[Stored data entries]
Content starts
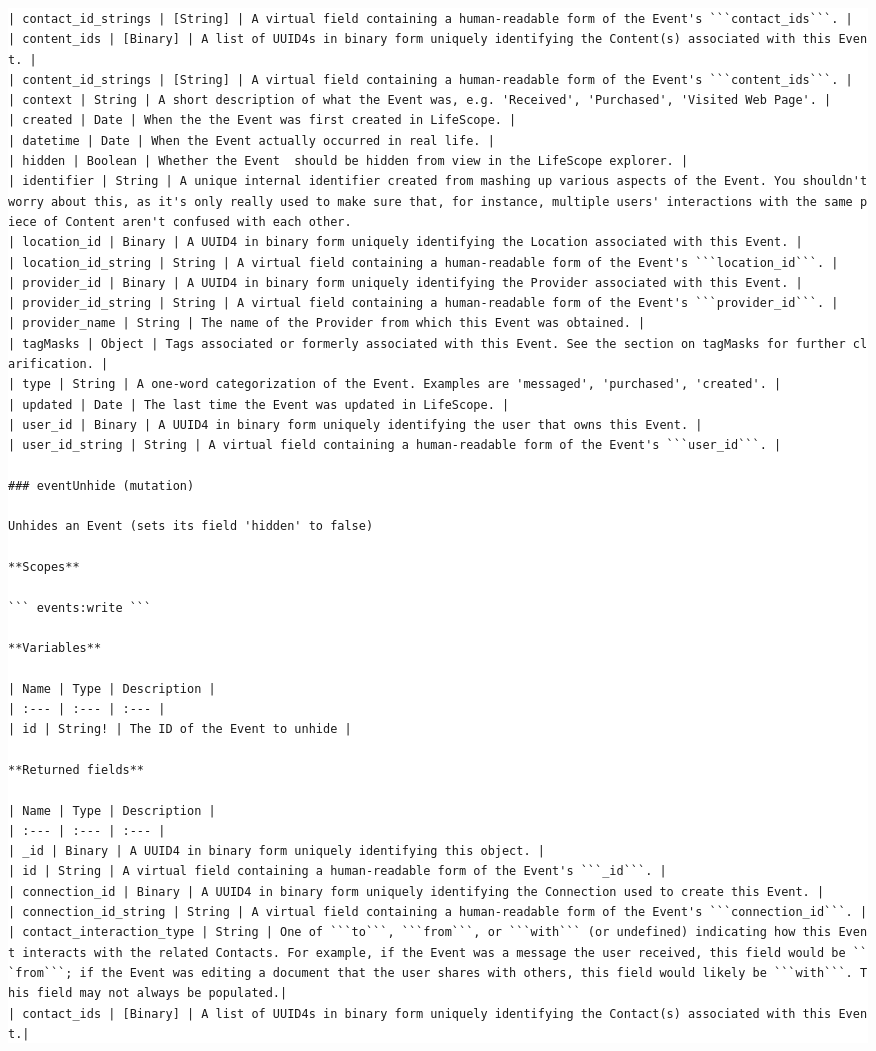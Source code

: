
 ```
| contact_id_strings | [String] | A virtual field containing a human-readable form of the Event's ```contact_ids```. |
| content_ids | [Binary] | A list of UUID4s in binary form uniquely identifying the Content(s) associated with this Event. |
| content_id_strings | [String] | A virtual field containing a human-readable form of the Event's ```content_ids```. |
| context | String | A short description of what the Event was, e.g. 'Received', 'Purchased', 'Visited Web Page'. |
| created | Date | When the the Event was first created in LifeScope. |
| datetime | Date | When the Event actually occurred in real life. |
| hidden | Boolean | Whether the Event  should be hidden from view in the LifeScope explorer. |
| identifier | String | A unique internal identifier created from mashing up various aspects of the Event. You shouldn't worry about this, as it's only really used to make sure that, for instance, multiple users' interactions with the same piece of Content aren't confused with each other.
| location_id | Binary | A UUID4 in binary form uniquely identifying the Location associated with this Event. |
| location_id_string | String | A virtual field containing a human-readable form of the Event's ```location_id```. |
| provider_id | Binary | A UUID4 in binary form uniquely identifying the Provider associated with this Event. |
| provider_id_string | String | A virtual field containing a human-readable form of the Event's ```provider_id```. |
| provider_name | String | The name of the Provider from which this Event was obtained. |
| tagMasks | Object | Tags associated or formerly associated with this Event. See the section on tagMasks for further clarification. |
| type | String | A one-word categorization of the Event. Examples are 'messaged', 'purchased', 'created'. |
| updated | Date | The last time the Event was updated in LifeScope. |
| user_id | Binary | A UUID4 in binary form uniquely identifying the user that owns this Event. |
| user_id_string | String | A virtual field containing a human-readable form of the Event's ```user_id```. |

### eventUnhide (mutation)

Unhides an Event (sets its field 'hidden' to false)

**Scopes**

``` events:write ```

**Variables**

| Name | Type | Description |
| :--- | :--- | :--- |
| id | String! | The ID of the Event to unhide |

**Returned fields**

| Name | Type | Description |
| :--- | :--- | :--- |
| _id | Binary | A UUID4 in binary form uniquely identifying this object. |
| id | String | A virtual field containing a human-readable form of the Event's ```_id```. |
| connection_id | Binary | A UUID4 in binary form uniquely identifying the Connection used to create this Event. |
| connection_id_string | String | A virtual field containing a human-readable form of the Event's ```connection_id```. |
| contact_interaction_type | String | One of ```to```, ```from```, or ```with``` (or undefined) indicating how this Event interacts with the related Contacts. For example, if the Event was a message the user received, this field would be ```from```; if the Event was editing a document that the user shares with others, this field would likely be ```with```. This field may not always be populated.|
| contact_ids | [Binary] | A list of UUID4s in binary form uniquely identifying the Contact(s) associated with this Event.|
```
Content ends
WORK REQUEST: Without including any pictures, copy every line above exactly.

FINAL ANSWER:
Source code

:
 ```
| contact_id_strings | [String] | A virtual field containing a human-readable form of the Event's ```contact_ids```. |
| content_ids | [Binary] | A list of UUID4s in binary form uniquely identifying the Content(s) associated with this Event. |
| content_id_strings | [String] | A virtual field containing a human-readable form of the Event's ```content_ids```. |
| context | String | A short description of what the Event was, e.g. 'Received', 'Purchased', 'Visited Web Page'. |
| created | Date | When the the Event was first created in LifeScope. |
| datetime | Date | When the Event actually occurred in real life. |
| hidden | Boolean | Whether the Event  should be hidden from view in the LifeScope explorer. |
| identifier | String | A unique internal identifier created from mashing up various aspects of the Event. You shouldn't worry about this, as it's only really used to make sure that, for instance, multiple users' interactions with the same piece of Content aren't confused with each other.
| location_id | Binary | A UUID4 in binary form uniquely identifying the Location associated with this Event. |
| location_id_string | String | A virtual field containing a human-readable form of the Event's ```location_id```. |
| provider_id | Binary | A UUID4 in binary form uniquely identifying the Provider associated with this Event. |
| provider_id_string | String | A virtual field containing a human-readable form of the Event's ```provider_id```. |
| provider_name | String | The name of the Provider from which this Event was obtained. |
| tagMasks | Object | Tags associated or formerly associated with this Event. See the section on tagMasks for further clarification. |
| type | String | A one-word categorization of the Event. Examples are 'messaged', 'purchased', 'created'. |
| updated | Date | The last time the Event was updated in LifeScope. |
| user_id | Binary | A UUID4 in binary form uniquely identifying the user that owns this Event. |
| user_id_string | String | A virtual field containing a human-readable form of the Event's ```user_id```. |

### eventUnhide (mutation)

Unhides an Event (sets its field 'hidden' to false)

**Scopes**

``` events:write ```

**Variables**

| Name | Type | Description |
| :--- | :--- | :--- |
| id | String! | The ID of the Event to unhide |

**Returned fields**

| Name | Type | Description |
| :--- | :--- | :--- |
| _id | Binary | A UUID4 in binary form uniquely identifying this object. |
| id | String | A virtual field containing a human-readable form of the Event's ```_id```. |
| connection_id | Binary | A UUID4 in binary form uniquely identifying the Connection used to create this Event. |
| connection_id_string | String | A virtual field containing a human-readable form of the Event's ```connection_id```. |
| contact_interaction_type | String | One of ```to```, ```from```, or ```with``` (or undefined) indicating how this Event interacts with the related Contacts. For example, if the Event was a message the user received, this field would be ```from```; if the Event was editing a document that the user shares with others, this field would likely be ```with```. This field may not always be populated.|
| contact_ids | [Binary] | A list of UUID4s in binary form uniquely identifying the Contact(s) associated with this Event.|
```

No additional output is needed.